UNGARAN — Rumah di Dudun Beji, Desa Krajan, Kelurahan Beji, Kecamatan Ungaran Timur, Kabupaten Semarang, nyaris ludes terbakar. Penyebabnya, karena pemilik rumah lupa mematikan tungku setelah memasak air di dapur.
Kejadian ini sempat mengejutkan warga sekitar lantaran lokasi yang terbakar berada di lokasi padat penduduk.
Kapolres Semarang AKBP Ratna Quratul Ainy menyampaikan bahwa tidak ada korban jiwa dalam kejadian tersebut. Namun pihaknya juga mengingatkan pentingnya kewaspadaan masyarakat terhadap potensi kebakaran rumah tangga.

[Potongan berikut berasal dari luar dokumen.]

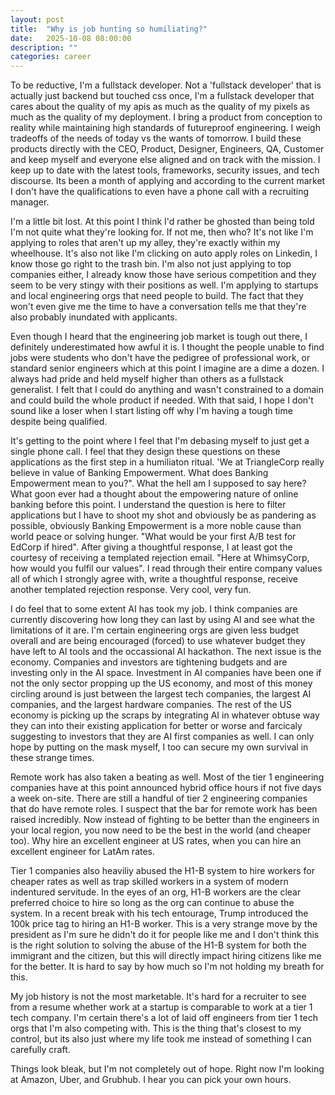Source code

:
 ```yaml
---
layout: post
title:  "Why is job hunting so humiliating?"
date:   2025-10-08 08:00:00
description: ""
categories: career
---
```


To be reductive, I'm a fullstack developer. Not a 'fullstack developer' that is actually just backend but touched css once, I'm a fullstack developer that cares about the quality of my apis as much as the quality of my pixels as much as the quality of my deployment. I bring a product from conception to reality while maintaining high standards of futureproof engineering. I weigh tradeoffs of the needs of today vs the wants of tomorrow. I build these products directly with the CEO, Product, Designer, Engineers, QA, Customer and keep myself and everyone else aligned and on track with the mission. I keep up to date with the latest tools, frameworks, security issues, and tech discourse. Its been a month of applying and according to the current market I don't have the qualifications to even have a phone call with a recruiting manager. 

I'm a little bit lost. At this point I think I'd rather be ghosted than being told I'm not quite what they're looking for. If not me, then who? It's not like I'm applying to roles that aren't up my alley, they're exactly within my wheelhouse. It's also not like I'm clicking on auto apply roles on Linkedin, I know those go right to the trash bin. I'm also not just applying to top companies either, I already know those have serious competition and they seem to be very stingy with their positions as well. I'm applying to startups and local engineering orgs that need people to build. The fact that they won't even give me the time to have a conversation tells me that they're also probably inundated with applicants.

Even though I heard that the engineering job market is tough out there, I definitely underestimated how awful it is. I thought the people unable to find jobs were students who don't have the pedigree of professional work, or standard senior engineers which at this point I imagine are a dime a dozen. I always had pride and held myself higher than others as a fullstack generalist. I felt that I could do anything and wasn't constrained to a domain and could build the whole product if needed. With that said, I hope I don't sound like a loser when I start listing off why I'm having a tough time despite being qualified.

It's getting to the point where I feel that I'm debasing myself to just get a single phone call. I feel that they design these questions on these applications as the first step in a humiliaton ritual. 'We at TriangleCorp really believe in value of Banking Empowerment. What does Banking Empowerment mean to you?". What the hell am I supposed to say here? What goon ever had a thought about the empowering nature of online banking before this point. I understand the question is here to filter applications but I have to shoot my shot and obviously be as pandering as possible, obviously Banking Empowerment is a more noble cause than world peace or solving hunger. "What would be your first A/B test for EdCorp if hired". After giving a thoughtful response, I at least got the courtesy of receiving a templated rejection email. "Here at WhimsyCorp, how would you fulfil our values". I read through their entire company values all of which I strongly agree with, write a thoughtful response, receive another templated rejection response. Very cool, very fun. 

I do feel that to some extent AI has took my job. I think companies are currently discovering how long they can last by using AI and see what the limitations of it are. I'm certain engineering orgs are given less budget overall and are being encouraged (forced) to use whatever budget they have left to AI tools and the occassional AI hackathon. The next issue is the economy. Companies and investors are tightening budgets and are investing only in the AI space. Investment in AI companies have been one if not the only sector propping up the US economy, and most of this money circling around is just between the largest tech companies, the largest AI companies, and the largest hardware companies. The rest of the US economy is picking up the scraps by integrating AI in whatever obtuse way they can into their existing application for better or worse and farcicaly suggesting to investors that they are AI first companies as well. I can only hope by putting on the mask myself, I too can secure my own survival in these strange times.

Remote work has also taken a beating as well. Most of the tier 1 engineering companies have at this point announced hybrid office hours if not five days a week on-site. There are still a handful of tier 2 engineering companies that do have remote roles. I suspect that the bar for remote work has been raised incredibly. Now instead of fighting to be better than the engineers in your local region, you now need to be the best in the world (and cheaper too). Why hire an excellent engineer at US rates, when you can hire an excellent engineer for LatAm rates. 

Tier 1 companies also heaviliy abused the H1-B system to hire workers for cheaper rates as well as trap skilled workers in a system of modern indentured servitude. In the eyes of an org, H1-B workers are the clear preferred choice to hire so long as the org can continue to abuse the system. In a recent break with his tech entourage, Trump introduced the 100k price tag to hiring an H1-B worker. This is a very strange move by the president as I'm sure he didn't do it for people like me and I don't think this is the right solution to solving the abuse of the H1-B system for both the immigrant and the citizen, but this will directly impact hiring citizens like me for the better. It is hard to say by how much so I'm not holding my breath for this. 

My job history is not the most marketable. It's hard for a recruiter to see from a resume whether work at a startup is comparable to work at a tier 1 tech company. I'm certain there's a lot of laid off engineers from tier 1 tech orgs that I'm also competing with. This is the thing that's closest to my control, but its also just where my life took me instead of something I can carefully craft.

Things look bleak, but I'm not completely out of hope. Right now I'm looking at Amazon, Uber, and Grubhub. I hear you can pick your own hours.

"Peristiwa tersebut diduga berawal dari kelalaian pemilik rumah M. Nur Adib (46) lupa mematikan tungku setelah memasak air di dapur," kata Kapolres Semarang AKBP Ratna Quratul Ainy, usai kejadian Selasa 7 Oktober 2025.
Sementara itu, Kapolsek Ungaran AKP Sugiyarta SH., MH, didampingi Bhabinkamtibmas Kelurahan Beji Aiptu Bram Mustofa saat di lokasi kejadian, menjelaskan kronologi kejadian tersebut.
Menurutnya, kebakaran terjadi saat pemilik rumah sedang menjemput istrinya pulang kerja.
"Tungku di dapur masih menyala. Sekitar pukul 17.35 WIB, tetangga korban yang juga Ketua RT setempat saudara Edi Nugroho (54 Th), melihat bagian belakang rumah sudah terbakar," ungkap AKP Sugiyarta.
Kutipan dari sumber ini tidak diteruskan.